Desde el 1 de enero estoy sin trabajo, y cierro el año de la misma forma, pero porque así me lo planteé, un año sabático.

He cambiado de ciudad, me he ido a vivir a la cálida Málaga, junto a D., mi medio todo.

He conocido a gente que no esperaría haberme cruzado nunca, y he puesto cara a otros que giraban en torno a mis días grises. He vuelto a abrazar a aquellos que se alejan de vez en cuando. He sabido que nacerá Héctor, y que con él vendrá la alegría de mi primer sobrino "no de sangre". He despedido a mi abuela, sin lágrimas y sin recuerdos. He escrito, mucho, para mí, para vosotros y para otros.

El 2005 ha sido un año muy feliz, un año que seguramente valore más aún dentro de un tiempo.

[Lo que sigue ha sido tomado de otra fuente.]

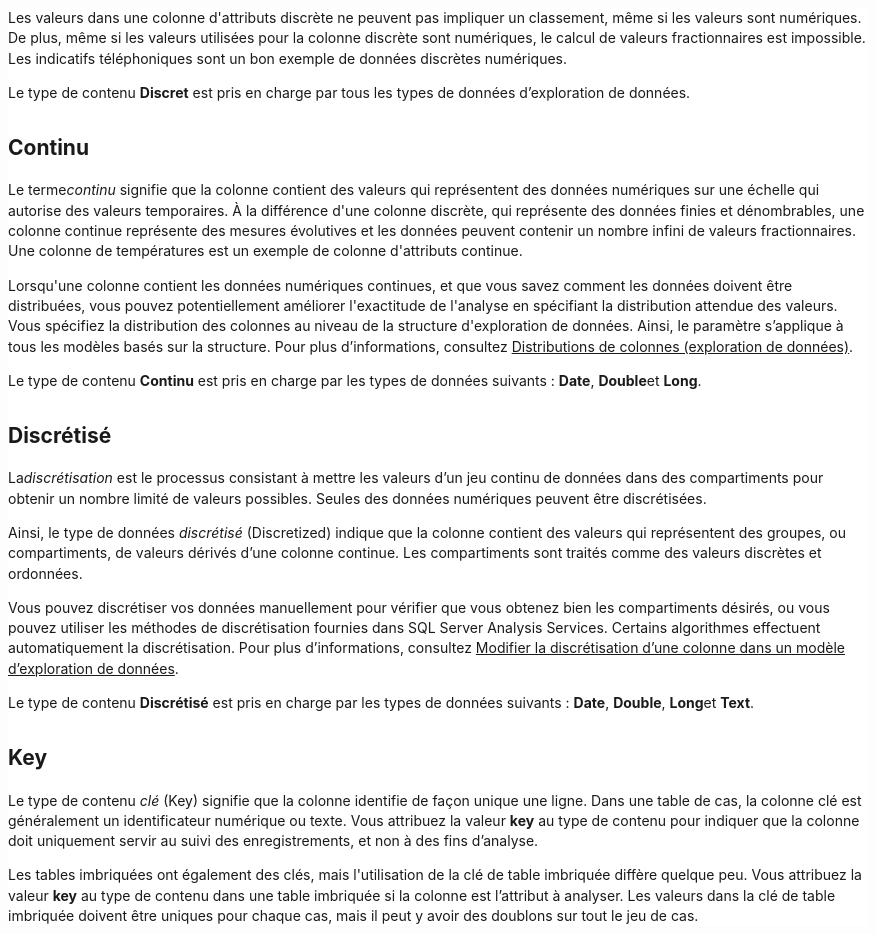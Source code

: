  Les valeurs dans une colonne d'attributs discrète ne peuvent pas impliquer un classement, même si les valeurs sont numériques. De plus, même si les valeurs utilisées pour la colonne discrète sont numériques, le calcul de valeurs fractionnaires est impossible. Les indicatifs téléphoniques sont un bon exemple de données discrètes numériques.  
  
 Le type de contenu **Discret** est pris en charge par tous les types de données d’exploration de données.  
  
## <a name="continuous"></a>Continu  
 Le terme*continu* signifie que la colonne contient des valeurs qui représentent des données numériques sur une échelle qui autorise des valeurs temporaires. À la différence d'une colonne discrète, qui représente des données finies et dénombrables, une colonne continue représente des mesures évolutives et les données peuvent contenir un nombre infini de valeurs fractionnaires. Une colonne de températures est un exemple de colonne d'attributs continue.  
  
 Lorsqu'une colonne contient les données numériques continues, et que vous savez comment les données doivent être distribuées, vous pouvez potentiellement améliorer l'exactitude de l'analyse en spécifiant la distribution attendue des valeurs. Vous spécifiez la distribution des colonnes au niveau de la structure d'exploration de données. Ainsi, le paramètre s’applique à tous les modèles basés sur la structure. Pour plus d’informations, consultez [Distributions de colonnes &#40;exploration de données&#41;](../../analysis-services/data-mining/column-distributions-data-mining.md).  
  
 Le type de contenu **Continu** est pris en charge par les types de données suivants : **Date**, **Double**et **Long**.  
  
## <a name="discretized"></a>Discrétisé  
 La*discrétisation* est le processus consistant à mettre les valeurs d’un jeu continu de données dans des compartiments pour obtenir un nombre limité de valeurs possibles. Seules des données numériques peuvent être discrétisées.  
  
 Ainsi, le type de données *discrétisé* (Discretized) indique que la colonne contient des valeurs qui représentent des groupes, ou compartiments, de valeurs dérivés d’une colonne continue. Les compartiments sont traités comme des valeurs discrètes et ordonnées.  
  
 Vous pouvez discrétiser vos données manuellement pour vérifier que vous obtenez bien les compartiments désirés, ou vous pouvez utiliser les méthodes de discrétisation fournies dans SQL Server Analysis Services. Certains algorithmes effectuent automatiquement la discrétisation. Pour plus d’informations, consultez [Modifier la discrétisation d’une colonne dans un modèle d’exploration de données](../../analysis-services/data-mining/change-the-discretization-of-a-column-in-a-mining-model.md).  
  
 Le type de contenu **Discrétisé** est pris en charge par les types de données suivants : **Date**, **Double**, **Long**et **Text**.  
  
## <a name="key"></a>Key  
 Le type de contenu *clé* (Key) signifie que la colonne identifie de façon unique une ligne. Dans une table de cas, la colonne clé est généralement un identificateur numérique ou texte. Vous attribuez la valeur **key** au type de contenu pour indiquer que la colonne doit uniquement servir au suivi des enregistrements, et non à des fins d’analyse.  
  
 Les tables imbriquées ont également des clés, mais l'utilisation de la clé de table imbriquée diffère quelque peu. Vous attribuez la valeur **key** au type de contenu dans une table imbriquée si la colonne est l’attribut à analyser. Les valeurs dans la clé de table imbriquée doivent être uniques pour chaque cas, mais il peut y avoir des doublons sur tout le jeu de cas.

Cuando eche la vista atrás y sienta que tengo razones para considerarme una persona afortunada.

Este blog cumple hoy dos años. Empecé en blogspot, donde apenas escribimos D. y yo dos mensajes, donde juntos empezamos a darnos cuenta de que nuestra relación tenía un nombre distinto al que habíamos puesto al principio.

Y desde esos días fríos me ha seguido acompañando, el blog y él ;)

No me imagino una vida sin escribir aquí de vez en cuando, ni una vida sin contarle a D. que he escrito de nuevo.

No quiero hacer mucho repaso exhaustivo. Tampoco tengo tiempo. Debo irme corriendo al encuentro de otros amigos con los que cerrar el año.

Desde aquí levanto mi imaginaria copa, llena de palabras y sentimientos, escucho en mi mente la canción "Un año más" de Mecano, y os deseo que tengamos un final de año increible, preludio de un 2006 que enmarcaremos.

Gracias a todos, por haber seguido a mi lado y por hacer que esta página no sea sólo un encuentro en un espejo, para mí y yo misma.

¡¡¡Feliz 2006!!!

Vuelve a casa, vuelve

Es la primera vez en mi vida que me he sentido como el chico del anuncio, volviendo a casa por Navidad.

Fue en marzo cuando me marché, y desde entonces he ido regresando a Madrid con bastante continuidad, por necesidad, por cariño, porque es mi casa, mi ciudad.

Aunque nunca he tenido la sensación de regreso tan fuerte que tuve el pasado sábado, cuando entré en casa de nuevo. Y es que volvía a casa por Navidad.

Abracé a mi madre, con todas mis fuerzas, sentí su sonrisa, noté el calor de mi casa, la confianza del suelo que he pisado durante 26 años.

Una sensación agridulce la de la vuelta a casa. No sonó la música del anuncio, y ni siquiera estaba el turrón, pero algo, alguien, me decía aquello de "vuelve a casa, vuelve, por Navidad".